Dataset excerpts
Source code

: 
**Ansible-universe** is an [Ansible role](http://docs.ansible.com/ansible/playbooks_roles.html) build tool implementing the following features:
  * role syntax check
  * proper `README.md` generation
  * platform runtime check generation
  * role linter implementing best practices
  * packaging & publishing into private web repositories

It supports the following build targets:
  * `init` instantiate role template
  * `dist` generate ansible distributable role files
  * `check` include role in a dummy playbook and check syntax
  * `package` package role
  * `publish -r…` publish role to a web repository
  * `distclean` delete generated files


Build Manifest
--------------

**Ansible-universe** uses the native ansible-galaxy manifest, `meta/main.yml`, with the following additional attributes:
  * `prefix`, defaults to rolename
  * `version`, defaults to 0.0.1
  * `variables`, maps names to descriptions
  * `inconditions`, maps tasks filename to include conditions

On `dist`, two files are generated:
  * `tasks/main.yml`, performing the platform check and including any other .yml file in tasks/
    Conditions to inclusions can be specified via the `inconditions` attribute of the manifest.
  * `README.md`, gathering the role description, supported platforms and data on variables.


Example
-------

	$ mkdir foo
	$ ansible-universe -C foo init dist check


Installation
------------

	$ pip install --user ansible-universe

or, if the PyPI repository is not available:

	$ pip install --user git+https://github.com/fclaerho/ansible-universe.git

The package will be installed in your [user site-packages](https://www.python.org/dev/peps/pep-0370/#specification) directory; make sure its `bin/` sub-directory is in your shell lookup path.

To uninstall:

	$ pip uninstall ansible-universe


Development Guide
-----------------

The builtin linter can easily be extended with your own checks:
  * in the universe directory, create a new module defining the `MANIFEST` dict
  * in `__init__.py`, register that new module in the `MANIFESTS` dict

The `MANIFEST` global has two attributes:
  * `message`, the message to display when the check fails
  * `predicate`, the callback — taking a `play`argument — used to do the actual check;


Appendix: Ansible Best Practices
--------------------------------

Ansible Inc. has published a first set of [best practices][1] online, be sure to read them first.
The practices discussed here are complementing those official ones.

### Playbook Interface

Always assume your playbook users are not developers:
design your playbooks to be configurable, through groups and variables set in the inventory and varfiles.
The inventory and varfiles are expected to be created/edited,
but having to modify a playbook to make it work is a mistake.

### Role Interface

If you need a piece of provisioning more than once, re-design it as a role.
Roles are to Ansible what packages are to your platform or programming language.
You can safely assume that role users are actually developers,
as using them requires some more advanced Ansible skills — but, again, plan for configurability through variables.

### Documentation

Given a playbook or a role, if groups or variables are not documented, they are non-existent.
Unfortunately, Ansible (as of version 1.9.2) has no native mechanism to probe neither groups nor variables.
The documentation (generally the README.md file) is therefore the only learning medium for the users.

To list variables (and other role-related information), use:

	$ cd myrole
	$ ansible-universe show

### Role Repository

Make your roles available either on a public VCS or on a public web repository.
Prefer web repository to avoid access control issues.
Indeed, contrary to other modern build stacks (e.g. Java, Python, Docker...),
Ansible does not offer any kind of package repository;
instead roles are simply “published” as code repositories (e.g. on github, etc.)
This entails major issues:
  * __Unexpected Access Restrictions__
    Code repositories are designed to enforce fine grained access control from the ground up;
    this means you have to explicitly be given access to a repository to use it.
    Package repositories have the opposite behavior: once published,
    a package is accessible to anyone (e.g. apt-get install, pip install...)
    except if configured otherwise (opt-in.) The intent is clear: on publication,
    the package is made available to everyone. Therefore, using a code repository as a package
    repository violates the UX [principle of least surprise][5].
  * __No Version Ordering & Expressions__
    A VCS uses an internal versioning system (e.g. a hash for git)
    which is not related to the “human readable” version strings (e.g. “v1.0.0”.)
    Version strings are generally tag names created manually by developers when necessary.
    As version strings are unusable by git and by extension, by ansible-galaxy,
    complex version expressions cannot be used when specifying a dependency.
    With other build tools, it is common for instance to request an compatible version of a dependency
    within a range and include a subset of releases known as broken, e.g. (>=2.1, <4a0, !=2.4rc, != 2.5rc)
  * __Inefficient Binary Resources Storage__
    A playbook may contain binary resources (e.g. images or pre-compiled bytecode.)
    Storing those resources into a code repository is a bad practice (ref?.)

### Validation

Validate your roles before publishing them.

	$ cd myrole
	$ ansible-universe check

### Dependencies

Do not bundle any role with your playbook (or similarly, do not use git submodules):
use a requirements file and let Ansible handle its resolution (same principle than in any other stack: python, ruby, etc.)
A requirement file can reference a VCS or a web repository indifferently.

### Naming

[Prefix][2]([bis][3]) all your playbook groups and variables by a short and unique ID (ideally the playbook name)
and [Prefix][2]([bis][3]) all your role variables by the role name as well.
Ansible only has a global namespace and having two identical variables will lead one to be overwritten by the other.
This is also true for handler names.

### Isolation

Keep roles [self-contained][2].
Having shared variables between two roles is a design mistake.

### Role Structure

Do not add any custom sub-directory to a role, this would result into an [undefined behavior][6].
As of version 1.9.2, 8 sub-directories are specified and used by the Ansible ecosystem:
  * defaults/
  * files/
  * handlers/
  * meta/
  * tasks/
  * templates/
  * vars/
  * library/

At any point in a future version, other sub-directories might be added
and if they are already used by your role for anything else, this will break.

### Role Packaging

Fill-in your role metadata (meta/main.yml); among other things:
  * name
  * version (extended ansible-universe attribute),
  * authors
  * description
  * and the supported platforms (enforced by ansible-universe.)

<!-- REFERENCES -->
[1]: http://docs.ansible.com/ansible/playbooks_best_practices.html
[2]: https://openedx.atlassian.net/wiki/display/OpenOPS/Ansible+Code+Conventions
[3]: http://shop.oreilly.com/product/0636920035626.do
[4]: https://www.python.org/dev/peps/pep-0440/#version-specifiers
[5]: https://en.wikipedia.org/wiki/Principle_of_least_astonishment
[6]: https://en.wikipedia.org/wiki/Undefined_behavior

• _WORK TO COMPLETE_
Word for word, transcribe all of the entries shown above.

• _EXPECTED ANSWER_
Source code

: 
**Ansible-universe** is an [Ansible role](http://docs.ansible.com/ansible/playbooks_roles.html) build tool implementing the following features:
  * role syntax check
  * proper `README.md` generation
  * platform runtime check generation
  * role linter implementing best practices
  * packaging & publishing into private web repositories

It supports the following build targets:
  * `init` instantiate role template
  * `dist` generate ansible distributable role files
  * `check` include role in a dummy playbook and check syntax
  * `package` package role
  * `publish -r…` publish role to a web repository
  * `distclean` delete generated files


Build Manifest
--------------

**Ansible-universe** uses the native ansible-galaxy manifest, `meta/main.yml`, with the following additional attributes:
  * `prefix`, defaults to rolename
  * `version`, defaults to 0.0.1
  * `variables`, maps names to descriptions
  * `inconditions`, maps tasks filename to include conditions

On `dist`, two files are generated:
  * `tasks/main.yml`, performing the platform check and including any other .yml file in tasks/
    Conditions to inclusions can be specified via the `inconditions` attribute of the manifest.
  * `README.md`, gathering the role description, supported platforms and data on variables.


Example
-------

	$ mkdir foo
	$ ansible-universe -C foo init dist check


Installation
------------

	$ pip install --user ansible-universe

or, if the PyPI repository is not available:

	$ pip install --user git+https://github.com/fclaerho/ansible-universe.git

The package will be installed in your [user site-packages](https://www.python.org/dev/peps/pep-0370/#specification) directory; make sure its `bin/` sub-directory is in your shell lookup path.

To uninstall:

	$ pip uninstall ansible-universe


Development Guide
-----------------

The builtin linter can easily be extended with your own checks:
  * in the universe directory, create a new module defining the `MANIFEST` dict
  * in `__init__.py`, register that new module in the `MANIFESTS` dict

The `MANIFEST` global has two attributes:
  * `message`, the message to display when the check fails
  * `predicate`, the callback — taking a `play`argument — used to do the actual check;


Appendix: Ansible Best Practices
--------------------------------

Ansible Inc. has published a first set of [best practices][1] online, be sure to read them first.
The practices discussed here are complementing those official ones.

### Playbook Interface

Always assume your playbook users are not developers:
design your playbooks to be configurable, through groups and variables set in the inventory and varfiles.
The inventory and varfiles are expected to be created/edited,
but having to modify a playbook to make it work is a mistake.

### Role Interface

If you need a piece of provisioning more than once, re-design it as a role.
Roles are to Ansible what packages are to your platform or programming language.
You can safely assume that role users are actually developers,
as using them requires some more advanced Ansible skills — but, again, plan for configurability through variables.

### Documentation

Given a playbook or a role, if groups or variables are not documented, they are non-existent.
Unfortunately, Ansible (as of version 1.9.2) has no native mechanism to probe neither groups nor variables.
The documentation (generally the README.md file) is therefore the only learning medium for the users.

To list variables (and other role-related information), use:

	$ cd myrole
	$ ansible-universe show

### Role Repository

Make your roles available either on a public VCS or on a public web repository.
Prefer web repository to avoid access control issues.
Indeed, contrary to other modern build stacks (e.g. Java, Python, Docker...),
Ansible does not offer any kind of package repository;
instead roles are simply “published” as code repositories (e.g. on github, etc.)
This entails major issues:
  * __Unexpected Access Restrictions__
    Code repositories are designed to enforce fine grained access control from the ground up;
    this means you have to explicitly be given access to a repository to use it.
    Package repositories have the opposite behavior: once published,
    a package is accessible to anyone (e.g. apt-get install, pip install...)
    except if configured otherwise (opt-in.) The intent is clear: on publication,
    the package is made available to everyone. Therefore, using a code repository as a package
    repository violates the UX [principle of least surprise][5].
  * __No Version Ordering & Expressions__
    A VCS uses an internal versioning system (e.g. a hash for git)
    which is not related to the “human readable” version strings (e.g. “v1.0.0”.)
    Version strings are generally tag names created manually by developers when necessary.
    As version strings are unusable by git and by extension, by ansible-galaxy,
    complex version expressions cannot be used when specifying a dependency.
    With other build tools, it is common for instance to request an compatible version of a dependency
    within a range and include a subset of releases known as broken, e.g. (>=2.1, <4a0, !=2.4rc, != 2.5rc)
  * __Inefficient Binary Resources Storage__
    A playbook may contain binary resources (e.g. images or pre-compiled bytecode.)
    Storing those resources into a code repository is a bad practice (ref?.)

### Validation

Validate your roles before publishing them.

	$ cd myrole
	$ ansible-universe check

### Dependencies

Do not bundle any role with your playbook (or similarly, do not use git submodules):
use a requirements file and let Ansible handle its resolution (same principle than in any other stack: python, ruby, etc.)
A requirement file can reference a VCS or a web repository indifferently.

### Naming

[Prefix][2]([bis][3]) all your playbook groups and variables by a short and unique ID (ideally the playbook name)
and [Prefix][2]([bis][3]) all your role variables by the role name as well.
Ansible only has a global namespace and having two identical variables will lead one to be overwritten by the other.
This is also true for handler names.

### Isolation

Keep roles [self-contained][2].
Having shared variables between two roles is a design mistake.

### Role Structure

Do not add any custom sub-directory to a role, this would result into an [undefined behavior][6].
As of version 1.9.2, 8 sub-directories are specified and used by the Ansible ecosystem:
  * defaults/
  * files/
  * handlers/
  * meta/
  * tasks/
  * templates/
  * vars/
  * library/

At any point in a future version, other sub-directories might be added
and if they are already used by your role for anything else, this will break.

### Role Packaging

Fill-in your role metadata (meta/main.yml); among other things:
  * name
  * version (extended ansible-universe attribute),
  * authors
  * description
  * and the supported platforms (enforced by ansible-universe.)

<!-- REFERENCES -->
[1]: http://docs.ansible.com/ansible/playbooks_best_practices.html
[2]: https://openedx.atlassian.net/wiki/display/OpenOPS/Ansible+Code+Conventions
[3]: http://shop.oreilly.com/product/0636920035626.do
[4]: https://www.python.org/dev/peps/pep-0440/#version-specifiers
[5]: https://en.wikipedia.org/wiki/Principle_of_least_astonishment
[6]: https://en.wikipedia.org/wiki/Undefined_behavior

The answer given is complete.